No se me ocurre nada más agotador que la maternidad. En ese punto contribuye a mi práctica porque cuando me siento a meditar después de dormir mal y de forma entrecortada enseguida entro en ese estado semidespierto consciente tan hermoso. En muchos otros sentidos, haber tenido una hija hizo que los espacios de encuentro conmigo sean más raros, forzosamente diseñados y, quizás por eso mismo, más preciados.

Además, siento que recién ahora estoy empezando trascender la idea de que la vida familiar y la práctica espiritual son incompatibles. Suena raro incluso escribirlo, pero es algo que me generó mucha más angustia de la que amerita.

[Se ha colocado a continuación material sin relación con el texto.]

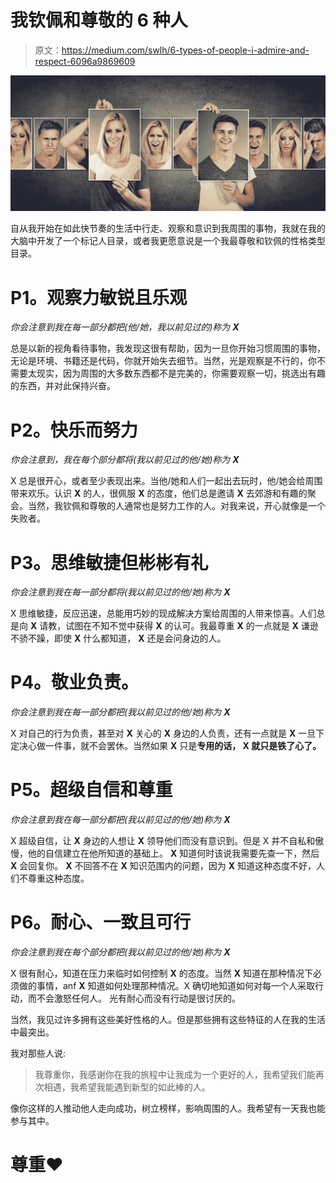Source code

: # 我钦佩和尊敬的 6 种人

> 原文：<https://medium.com/swlh/6-types-of-people-i-admire-and-respect-6096a9869609>

![](img/1bc96c24e24120b15143c41e096c9410.png)

自从我开始在如此快节奏的生活中行走、观察和意识到我周围的事物，我就在我的大脑中开发了一个标记人目录，或者我更愿意说是一个我最尊敬和钦佩的性格类型目录。

# P1。观察力敏锐且乐观

*你会注意到我在每一部分都把(他/她，我以前见过的)称为* ***X***

总是以新的视角看待事物，我发现这很有帮助，因为一旦你开始习惯周围的事物，无论是环境、书籍还是代码，你就开始失去细节。当然，光是观察是不行的，你不需要太现实，因为周围的大多数东西都不是完美的，你需要观察一切，挑选出有趣的东西，并对此保持兴奋。

# P2。快乐而努力

*你会注意到，我在每个部分都将(我以前见过的他/她)称为* ***X***

X 总是很开心，或者至少表现出来。当他/她和人们一起出去玩时，他/她会给周围带来欢乐。认识 **X** 的人，很佩服 **X** 的态度，他们总是邀请 **X** 去郊游和有趣的聚会。当然，我钦佩和尊敬的人通常也是努力工作的人。对我来说，开心就像是一个失败者。

# P3。思维敏捷但彬彬有礼

*你会注意到我在每一部分都将(我以前见过的他/她)称为* ***X***

X 思维敏捷，反应迅速，总能用巧妙的现成解决方案给周围的人带来惊喜。人们总是向 **X** 请教，试图在不知不觉中获得 **X** 的认可。我最尊重 **X** 的一点就是 **X** 谦逊不骄不躁，即使 **X** 什么都知道， **X** 还是会问身边的人。

# P4。敬业负责。

*你会注意到我在每一部分都把(我以前见过的他/她)称为* ***X***

X 对自己的行为负责，甚至对 **X** 关心的 **X** 身边的人负责，还有一点就是 **X** 一旦下定决心做一件事，就不会罢休。当然如果 **X** 只是**专用的话， **X** 就只是铁了心了。**

# P5。超级自信和尊重

*你会注意到我在每一部分都把(我以前见过的他/她)称为* ***X***

X 超级自信，让 **X** 身边的人想让 **X** 领导他们而没有意识到。但是 X 并不自私和傲慢，他的自信建立在他所知道的基础上。 **X** 知道何时该说我需要先查一下，然后 **X** 会回复你。 **X** 不回答不在 **X** 知识范围内的问题，因为 **X** 知道这种态度不好，人们不尊重这种态度。

# P6。耐心、一致且可行

*你会注意到我在每个部分都把(我以前见过的他/她)称为* ***X***

X 很有耐心，知道在压力来临时如何控制 **X** 的态度。当然 **X** 知道在那种情况下必须做的事情，anf **X** 知道如何处理那种情况。X 确切地知道如何对每一个人采取行动，而不会激怒任何人。
光有耐心而没有行动是很讨厌的。

当然，我见过许多拥有这些美好性格的人。但是那些拥有这些特征的人在我的生活中最突出。

我对那些人说:

> 我尊重你，我感谢你在我的旅程中让我成为一个更好的人，我希望我们能再次相遇，我希望我能遇到新型的如此棒的人。

像你这样的人推动他人走向成功，树立榜样，影响周围的人。我希望有一天我也能参与其中。

# 尊重❤️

Cuando quedé embarazada de Aurora iba a ver a un chamán. Él me dijo que todo lo que había avanzado espiritualmente hasta ahora, con un hijo volvía a foja cero. Usó la siguiente metáfora: podés volver a subir la montaña, pero ahora vas a tener una mochila de mil kilos. También me dijo que justo era el año en el que, para él, iba a dar un gran salto y, que, quizás, por miedo había buscado inconscientemente quedar embarazada.

Un psicólogo transpersonal al que fui por varios años también me desalentaba respecto a la maternidad. “Vos tenés que hacer otras cosas antes, quizás después sí”.
Todo me resonaba lo que me decía un amigo en la India: una vez que tenés hijos olvídate de la Iluminación.
Hoy me parece curioso que todos los que opinaron respecto a mi capacidad de gestar hayan sido hombres.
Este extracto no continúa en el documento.